あなたとしたいこと

 そこは春で満たされていた。


 化粧品や服でいっぱいのショウコの部屋は、ピンクとホワイトで揃えられている。あまりの可愛さにエンマは眩暈がしそうで、深呼吸をすると甘い匂いでくらくらした。


「でもその、初めてのデートが家でよかったの?」

 

 ショウコはこくりと頷くと、とてとて歩いて抱きついた。


「ここでしたいの。えっちなこと。だめ?」


 エンマは返事の代わりに腰に手を回す。柔らかくて暖かい。彼女の顔をまじまじと見ていると、いつもと違う気がして首を傾げた。


「なんか雰囲気違う?」

「うん。メイク変えたの」


 一瞬、不安そうに瞳が揺らいだ。


「自分の顔が嫌いでね、してたの。だからって辞めるのは違くて。好きになりたくて。今はエマちんに可愛いって思ってもらいたくてしてます♡」


 エンマはショウコをぎゅっと抱きしめ、耳元で囁いた。

 

「天才的にかわいいよ」

「にひひ♡やったー♡」 


 声を弾ませて喜ぶ彼女が愛おしくて、子供をあやすように背中をとんとん撫でてあげた。くらくらする匂いにも馴れてきた。


「それで今日はなにするの?」

「二人暮らしを妄想したいの。『延陽伯えんようはく』みたいに」


 ――延陽伯とは。丁寧な言葉の奥さんが登場する『たらちね』の上方バーション。こちらは結婚生活の妄想がメインになっている。


 そういうわけで二人暮らしシミュレーションが始まった。といってもいきなりベッドインでは情緒がない。仕事終わりのイチャイチャからしようと、ショウコはエンマを椅子に座らせた。


「デスクワークで疲れたでしょう。マッサージしてあげるね」


 これがよっぽど上手かったらしい。

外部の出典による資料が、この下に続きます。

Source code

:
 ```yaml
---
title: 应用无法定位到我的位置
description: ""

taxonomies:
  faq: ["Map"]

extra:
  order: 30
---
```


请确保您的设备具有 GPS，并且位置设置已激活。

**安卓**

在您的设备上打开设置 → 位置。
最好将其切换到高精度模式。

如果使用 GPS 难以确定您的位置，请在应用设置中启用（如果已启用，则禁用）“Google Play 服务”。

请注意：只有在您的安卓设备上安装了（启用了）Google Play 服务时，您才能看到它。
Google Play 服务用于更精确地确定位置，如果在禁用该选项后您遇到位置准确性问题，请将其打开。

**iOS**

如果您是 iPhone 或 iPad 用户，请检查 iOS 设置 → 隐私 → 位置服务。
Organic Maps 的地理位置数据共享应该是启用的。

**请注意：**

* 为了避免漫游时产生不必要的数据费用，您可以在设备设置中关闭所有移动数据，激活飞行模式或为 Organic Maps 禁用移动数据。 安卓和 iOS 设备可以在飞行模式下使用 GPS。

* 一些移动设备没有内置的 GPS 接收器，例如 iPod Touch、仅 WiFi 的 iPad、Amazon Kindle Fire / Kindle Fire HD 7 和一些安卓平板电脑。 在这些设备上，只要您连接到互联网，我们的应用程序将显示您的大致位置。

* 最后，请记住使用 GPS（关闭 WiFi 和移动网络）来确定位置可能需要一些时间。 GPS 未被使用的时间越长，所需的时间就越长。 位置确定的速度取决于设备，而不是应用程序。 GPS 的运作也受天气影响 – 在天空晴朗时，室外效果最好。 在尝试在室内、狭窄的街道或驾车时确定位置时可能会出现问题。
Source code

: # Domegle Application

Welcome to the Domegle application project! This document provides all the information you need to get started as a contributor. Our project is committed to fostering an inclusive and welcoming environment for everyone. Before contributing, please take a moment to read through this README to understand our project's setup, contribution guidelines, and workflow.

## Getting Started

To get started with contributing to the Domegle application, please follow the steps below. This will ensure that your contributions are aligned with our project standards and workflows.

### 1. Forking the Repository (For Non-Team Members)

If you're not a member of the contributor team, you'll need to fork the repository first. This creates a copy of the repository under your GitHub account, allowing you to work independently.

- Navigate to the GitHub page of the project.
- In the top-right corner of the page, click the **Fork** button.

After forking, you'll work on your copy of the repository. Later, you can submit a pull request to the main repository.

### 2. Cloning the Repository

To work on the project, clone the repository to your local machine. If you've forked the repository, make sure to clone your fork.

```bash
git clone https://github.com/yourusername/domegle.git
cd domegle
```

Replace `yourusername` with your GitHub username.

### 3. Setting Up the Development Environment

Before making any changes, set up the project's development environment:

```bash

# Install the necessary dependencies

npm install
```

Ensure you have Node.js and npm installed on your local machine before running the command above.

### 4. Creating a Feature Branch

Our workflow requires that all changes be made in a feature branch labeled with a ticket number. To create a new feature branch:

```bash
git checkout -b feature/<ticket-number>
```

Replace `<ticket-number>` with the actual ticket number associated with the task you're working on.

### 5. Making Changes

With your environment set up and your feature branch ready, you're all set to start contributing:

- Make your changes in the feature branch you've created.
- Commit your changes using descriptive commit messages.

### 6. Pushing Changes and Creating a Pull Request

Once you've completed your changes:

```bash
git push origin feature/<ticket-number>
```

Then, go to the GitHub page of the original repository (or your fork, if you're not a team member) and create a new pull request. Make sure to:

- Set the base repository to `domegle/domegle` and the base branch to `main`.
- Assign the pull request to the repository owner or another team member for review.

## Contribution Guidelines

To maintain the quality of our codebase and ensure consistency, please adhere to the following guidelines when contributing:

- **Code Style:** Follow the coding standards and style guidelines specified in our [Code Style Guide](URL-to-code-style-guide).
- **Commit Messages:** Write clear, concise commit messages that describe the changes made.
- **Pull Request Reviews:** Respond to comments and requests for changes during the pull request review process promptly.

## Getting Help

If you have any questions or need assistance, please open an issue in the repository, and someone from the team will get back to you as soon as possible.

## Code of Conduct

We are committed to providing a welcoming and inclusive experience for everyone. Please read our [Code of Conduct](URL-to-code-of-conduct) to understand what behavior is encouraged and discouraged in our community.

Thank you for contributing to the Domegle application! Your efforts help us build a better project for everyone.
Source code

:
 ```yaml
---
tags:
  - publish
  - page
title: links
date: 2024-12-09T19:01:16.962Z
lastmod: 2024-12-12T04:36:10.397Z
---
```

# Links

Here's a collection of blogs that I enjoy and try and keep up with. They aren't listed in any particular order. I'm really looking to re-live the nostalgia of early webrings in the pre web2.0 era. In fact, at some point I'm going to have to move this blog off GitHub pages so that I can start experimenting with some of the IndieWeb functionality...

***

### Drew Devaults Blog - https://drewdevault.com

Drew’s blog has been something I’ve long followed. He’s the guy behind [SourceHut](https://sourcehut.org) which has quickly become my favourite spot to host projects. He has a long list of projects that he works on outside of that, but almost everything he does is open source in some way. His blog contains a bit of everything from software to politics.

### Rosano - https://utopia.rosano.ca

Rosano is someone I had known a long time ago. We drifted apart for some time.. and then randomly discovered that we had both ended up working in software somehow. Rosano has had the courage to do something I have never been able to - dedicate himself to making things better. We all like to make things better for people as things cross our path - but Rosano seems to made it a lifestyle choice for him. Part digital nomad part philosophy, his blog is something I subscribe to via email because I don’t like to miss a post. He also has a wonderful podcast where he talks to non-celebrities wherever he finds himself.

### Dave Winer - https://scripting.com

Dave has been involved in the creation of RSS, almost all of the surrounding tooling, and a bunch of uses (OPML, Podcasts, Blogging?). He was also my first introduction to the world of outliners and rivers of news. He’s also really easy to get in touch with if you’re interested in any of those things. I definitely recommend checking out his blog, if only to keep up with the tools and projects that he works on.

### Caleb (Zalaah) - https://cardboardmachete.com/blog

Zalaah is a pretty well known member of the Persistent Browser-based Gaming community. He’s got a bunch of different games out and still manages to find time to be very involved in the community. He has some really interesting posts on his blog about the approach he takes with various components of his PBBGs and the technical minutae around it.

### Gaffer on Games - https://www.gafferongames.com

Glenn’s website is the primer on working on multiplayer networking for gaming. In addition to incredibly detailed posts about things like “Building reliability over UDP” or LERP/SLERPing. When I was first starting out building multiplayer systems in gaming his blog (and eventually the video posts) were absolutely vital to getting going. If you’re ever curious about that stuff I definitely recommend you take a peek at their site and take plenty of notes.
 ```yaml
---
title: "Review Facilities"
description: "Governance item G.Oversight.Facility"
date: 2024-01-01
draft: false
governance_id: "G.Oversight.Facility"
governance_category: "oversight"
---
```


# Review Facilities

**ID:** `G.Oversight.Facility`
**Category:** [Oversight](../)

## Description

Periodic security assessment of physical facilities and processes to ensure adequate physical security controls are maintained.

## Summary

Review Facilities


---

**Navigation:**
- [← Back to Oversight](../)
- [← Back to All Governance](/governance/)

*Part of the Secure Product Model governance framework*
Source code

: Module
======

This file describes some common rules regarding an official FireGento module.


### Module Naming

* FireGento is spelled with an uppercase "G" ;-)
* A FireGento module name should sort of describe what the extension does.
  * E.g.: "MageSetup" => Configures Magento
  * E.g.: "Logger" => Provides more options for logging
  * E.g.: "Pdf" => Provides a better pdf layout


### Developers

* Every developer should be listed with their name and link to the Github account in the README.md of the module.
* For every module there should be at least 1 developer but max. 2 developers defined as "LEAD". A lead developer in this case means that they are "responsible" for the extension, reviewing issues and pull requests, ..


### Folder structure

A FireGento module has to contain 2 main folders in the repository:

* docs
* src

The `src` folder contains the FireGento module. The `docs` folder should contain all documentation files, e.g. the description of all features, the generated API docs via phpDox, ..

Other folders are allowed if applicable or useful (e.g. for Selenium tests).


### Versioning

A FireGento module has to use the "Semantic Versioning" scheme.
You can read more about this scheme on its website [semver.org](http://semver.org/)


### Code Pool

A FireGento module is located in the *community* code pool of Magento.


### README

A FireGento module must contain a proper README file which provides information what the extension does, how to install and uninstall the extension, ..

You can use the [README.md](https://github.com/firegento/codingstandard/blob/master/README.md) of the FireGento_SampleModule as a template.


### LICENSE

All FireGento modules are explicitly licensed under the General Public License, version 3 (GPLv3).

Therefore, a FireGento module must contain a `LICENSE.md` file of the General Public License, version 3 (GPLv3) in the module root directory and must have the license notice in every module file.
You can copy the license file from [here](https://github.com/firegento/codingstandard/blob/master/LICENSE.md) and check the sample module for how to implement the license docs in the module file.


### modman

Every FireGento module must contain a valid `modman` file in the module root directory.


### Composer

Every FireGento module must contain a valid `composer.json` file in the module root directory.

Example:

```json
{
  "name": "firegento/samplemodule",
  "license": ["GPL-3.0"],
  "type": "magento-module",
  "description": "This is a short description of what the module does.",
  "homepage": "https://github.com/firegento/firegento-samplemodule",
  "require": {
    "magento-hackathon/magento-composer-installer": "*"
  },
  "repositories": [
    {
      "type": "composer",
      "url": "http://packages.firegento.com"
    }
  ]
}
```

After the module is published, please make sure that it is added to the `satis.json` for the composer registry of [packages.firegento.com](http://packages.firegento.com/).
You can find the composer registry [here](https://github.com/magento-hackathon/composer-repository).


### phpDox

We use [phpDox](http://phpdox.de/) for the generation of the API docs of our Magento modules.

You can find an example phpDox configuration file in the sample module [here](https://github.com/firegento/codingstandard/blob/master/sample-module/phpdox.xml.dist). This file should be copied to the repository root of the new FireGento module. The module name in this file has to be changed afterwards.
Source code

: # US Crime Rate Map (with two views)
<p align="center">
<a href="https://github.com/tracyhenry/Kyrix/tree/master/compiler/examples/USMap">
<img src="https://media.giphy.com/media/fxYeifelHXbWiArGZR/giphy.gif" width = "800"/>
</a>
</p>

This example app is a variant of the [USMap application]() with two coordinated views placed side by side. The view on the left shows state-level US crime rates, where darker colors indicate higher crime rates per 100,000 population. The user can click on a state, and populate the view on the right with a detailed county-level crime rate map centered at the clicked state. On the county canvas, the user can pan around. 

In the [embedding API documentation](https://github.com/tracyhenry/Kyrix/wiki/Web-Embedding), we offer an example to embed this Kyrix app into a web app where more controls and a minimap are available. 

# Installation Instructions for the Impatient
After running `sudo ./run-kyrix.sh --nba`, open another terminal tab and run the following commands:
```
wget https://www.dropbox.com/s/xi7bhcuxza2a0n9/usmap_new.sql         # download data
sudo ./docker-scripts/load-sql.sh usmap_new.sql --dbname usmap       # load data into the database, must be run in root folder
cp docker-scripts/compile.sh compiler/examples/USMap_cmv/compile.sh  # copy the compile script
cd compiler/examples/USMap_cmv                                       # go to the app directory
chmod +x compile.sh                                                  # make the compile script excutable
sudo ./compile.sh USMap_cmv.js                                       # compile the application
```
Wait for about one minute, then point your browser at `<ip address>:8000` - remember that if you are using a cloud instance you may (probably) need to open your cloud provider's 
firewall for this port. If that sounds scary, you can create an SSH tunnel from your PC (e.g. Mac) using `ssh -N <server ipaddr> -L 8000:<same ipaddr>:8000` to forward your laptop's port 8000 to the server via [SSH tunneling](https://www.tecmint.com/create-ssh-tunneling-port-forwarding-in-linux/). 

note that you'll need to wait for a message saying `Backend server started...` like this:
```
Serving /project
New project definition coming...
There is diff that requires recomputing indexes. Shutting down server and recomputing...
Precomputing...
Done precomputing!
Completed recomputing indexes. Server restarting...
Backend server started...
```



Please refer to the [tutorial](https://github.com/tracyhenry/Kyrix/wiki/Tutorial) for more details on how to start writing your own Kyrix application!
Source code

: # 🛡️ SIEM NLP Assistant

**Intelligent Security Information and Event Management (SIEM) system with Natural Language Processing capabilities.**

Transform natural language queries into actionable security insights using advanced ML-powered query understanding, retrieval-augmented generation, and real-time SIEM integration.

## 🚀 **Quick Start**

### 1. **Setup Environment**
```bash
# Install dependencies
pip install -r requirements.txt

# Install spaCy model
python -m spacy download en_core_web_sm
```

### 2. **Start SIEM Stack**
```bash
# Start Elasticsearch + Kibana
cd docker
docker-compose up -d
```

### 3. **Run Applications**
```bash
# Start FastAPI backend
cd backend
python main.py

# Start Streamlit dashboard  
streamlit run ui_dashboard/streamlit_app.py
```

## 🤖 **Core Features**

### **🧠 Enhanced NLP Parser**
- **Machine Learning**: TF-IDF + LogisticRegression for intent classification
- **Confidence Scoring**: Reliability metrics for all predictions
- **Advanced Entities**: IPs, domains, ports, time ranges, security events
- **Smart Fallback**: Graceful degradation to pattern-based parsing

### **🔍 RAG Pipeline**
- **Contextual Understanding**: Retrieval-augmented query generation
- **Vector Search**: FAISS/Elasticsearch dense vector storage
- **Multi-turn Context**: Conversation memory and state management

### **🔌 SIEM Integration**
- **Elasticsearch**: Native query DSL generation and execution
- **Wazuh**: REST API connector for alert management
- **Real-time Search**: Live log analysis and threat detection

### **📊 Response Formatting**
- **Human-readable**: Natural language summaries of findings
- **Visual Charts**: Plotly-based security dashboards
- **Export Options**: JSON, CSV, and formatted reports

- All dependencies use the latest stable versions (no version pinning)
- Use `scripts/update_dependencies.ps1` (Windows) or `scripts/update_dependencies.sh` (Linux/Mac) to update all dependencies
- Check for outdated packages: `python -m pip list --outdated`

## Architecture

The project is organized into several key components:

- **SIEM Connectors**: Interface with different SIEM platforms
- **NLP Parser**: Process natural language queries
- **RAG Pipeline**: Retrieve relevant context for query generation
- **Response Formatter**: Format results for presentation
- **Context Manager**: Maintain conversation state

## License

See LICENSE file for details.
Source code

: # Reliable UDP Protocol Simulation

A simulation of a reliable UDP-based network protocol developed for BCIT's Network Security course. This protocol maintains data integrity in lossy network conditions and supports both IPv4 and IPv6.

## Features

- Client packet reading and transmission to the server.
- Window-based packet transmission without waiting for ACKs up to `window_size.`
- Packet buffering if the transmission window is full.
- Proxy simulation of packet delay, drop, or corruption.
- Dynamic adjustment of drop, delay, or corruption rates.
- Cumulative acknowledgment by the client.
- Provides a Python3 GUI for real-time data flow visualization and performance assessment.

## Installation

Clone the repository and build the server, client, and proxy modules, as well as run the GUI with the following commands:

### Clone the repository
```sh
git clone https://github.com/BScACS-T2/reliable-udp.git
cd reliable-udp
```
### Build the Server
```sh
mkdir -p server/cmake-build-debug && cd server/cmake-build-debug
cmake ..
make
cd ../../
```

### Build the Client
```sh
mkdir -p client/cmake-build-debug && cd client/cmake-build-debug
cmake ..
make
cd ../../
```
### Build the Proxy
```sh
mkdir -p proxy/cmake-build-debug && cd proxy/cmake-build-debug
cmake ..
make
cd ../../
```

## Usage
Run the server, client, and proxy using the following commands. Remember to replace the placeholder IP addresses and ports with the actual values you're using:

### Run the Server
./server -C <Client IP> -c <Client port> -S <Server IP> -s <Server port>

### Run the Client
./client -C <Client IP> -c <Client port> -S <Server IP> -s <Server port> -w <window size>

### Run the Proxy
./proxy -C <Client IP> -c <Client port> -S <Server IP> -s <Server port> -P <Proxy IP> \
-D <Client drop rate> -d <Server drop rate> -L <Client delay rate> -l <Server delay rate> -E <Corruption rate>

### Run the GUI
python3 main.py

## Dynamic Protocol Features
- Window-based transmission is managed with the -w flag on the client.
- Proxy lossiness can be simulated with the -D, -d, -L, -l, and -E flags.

親指で肩をぐいぐい押されると、珍しくエンマから「あ♡」と声が漏れた。


「ホットアイマスクもしてあげるね♡」


 くるっと椅子を回すとショウコは大きく手を広げた。エンマの目の前が真っ暗になって、柔らかさでいっぱいになった。


「はい、おっぱいぎゅー♡」


 幸せで頭がいっぱいになる。語彙がみるみる溶けてゆく。このままやられっぱなしではだめだと、エンマは彼女をベッドに押し倒した。


「もうしちゃうの♡」

「私もマッサージしてあげるの」

  

 仰向けに寝かせて上に乗っかると、脇腹のあたりをなぞるように指をすべらせた。エンマは楽しそうにニヤリと笑って顔を近づける。


「アイマスクのお礼もしなくちゃね。ぽかぽかにしてあげる」

「ぽかぽかって♡」


 両手は腰から胸へ。じんわり優しくおっぱいを撫でまわす。それはもう愛を込めてたっぷりと揉む。大きく円を描くたびに甘い声が漏れた。


「気持ちいい?」

「うん♡もう埋蔵金出ちゃってるもん♡」

「母乳も出ちゃう?」

「出るかも♡」


 ぷっと二人同時に吹き出した。笑ってちょっと涙がこぼれた。


「ほんと、エッチのレパートリーには事欠かなさそう。どの夫婦よりも」

「え、結婚してくれるの?」

「だって延陽伯……」


 エンマは腕組みをして考える。そういえば『一緒に暮らす』としか言ってないことに気付いて顔が赤くなった。


「……しなくていいの?」

「一緒にいれるだけで幸せだよ。それだけでいいの。まあ、エマちんがいいならしたいけど♡」


 にやにや笑うから恥ずかしくなって目を逸らす。まさか結婚式まで妄想してたなんて言えない。いや、ちゃんと言わないと行けない。もう互いの思いをすれ違わさせたくないから。エンマは照れながらぽつりと呟いた。


「……したい。かわいいドレス姿が見たいです」

「……」


 返事がない。目を瞑ってくうくう寝息を立てている。はしゃぎ疲れてか、デートが楽しみで寝ていないのか。とにかくいい夢を見てるらしい。笑っていた。エンマは彼女の髪をそっと撫でる。


「もう。一番えっちなことしてないじゃん」


 そう言って、ほっぺにキスをした。